Work instruction
Among the lines of data below, reproduce only those from the one with "longer tolerated on" through the one with "future iterations of the package.", exactly as they stand, both ends included.

[Opening Given data section]

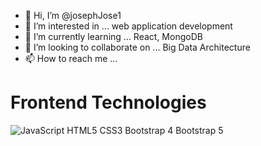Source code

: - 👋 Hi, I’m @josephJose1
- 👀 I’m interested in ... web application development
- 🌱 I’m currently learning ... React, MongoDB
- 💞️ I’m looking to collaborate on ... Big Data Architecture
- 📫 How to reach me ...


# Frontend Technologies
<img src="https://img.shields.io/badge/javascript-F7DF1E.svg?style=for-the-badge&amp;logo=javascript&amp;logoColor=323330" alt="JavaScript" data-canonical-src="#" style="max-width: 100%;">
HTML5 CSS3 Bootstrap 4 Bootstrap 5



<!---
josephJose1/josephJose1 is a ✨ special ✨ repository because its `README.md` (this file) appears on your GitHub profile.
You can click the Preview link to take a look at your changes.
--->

[Closing Given data section]
[Opening Given data section]

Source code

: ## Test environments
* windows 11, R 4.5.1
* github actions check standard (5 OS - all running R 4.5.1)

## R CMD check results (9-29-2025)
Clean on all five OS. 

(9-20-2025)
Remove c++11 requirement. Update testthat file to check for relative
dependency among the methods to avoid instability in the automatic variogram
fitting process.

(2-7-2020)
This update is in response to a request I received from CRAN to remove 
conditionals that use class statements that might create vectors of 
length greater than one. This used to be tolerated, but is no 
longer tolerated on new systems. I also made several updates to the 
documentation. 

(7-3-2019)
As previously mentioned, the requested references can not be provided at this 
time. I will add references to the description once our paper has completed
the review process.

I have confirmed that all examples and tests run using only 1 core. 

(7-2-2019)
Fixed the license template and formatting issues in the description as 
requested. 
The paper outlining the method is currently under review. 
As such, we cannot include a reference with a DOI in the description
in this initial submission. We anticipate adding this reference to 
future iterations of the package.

[Closing Given data section]

Answer to the exercise
longer tolerated on new systems. I also made several updates to the 
documentation. 

(7-3-2019)
As previously mentioned, the requested references can not be provided at this 
time. I will add references to the description once our paper has completed
the review process.

I have confirmed that all examples and tests run using only 1 core. 

(7-2-2019)
Fixed the license template and formatting issues in the description as 
requested. 
The paper outlining the method is currently under review. 
As such, we cannot include a reference with a DOI in the description
in this initial submission. We anticipate adding this reference to 
future iterations of the package.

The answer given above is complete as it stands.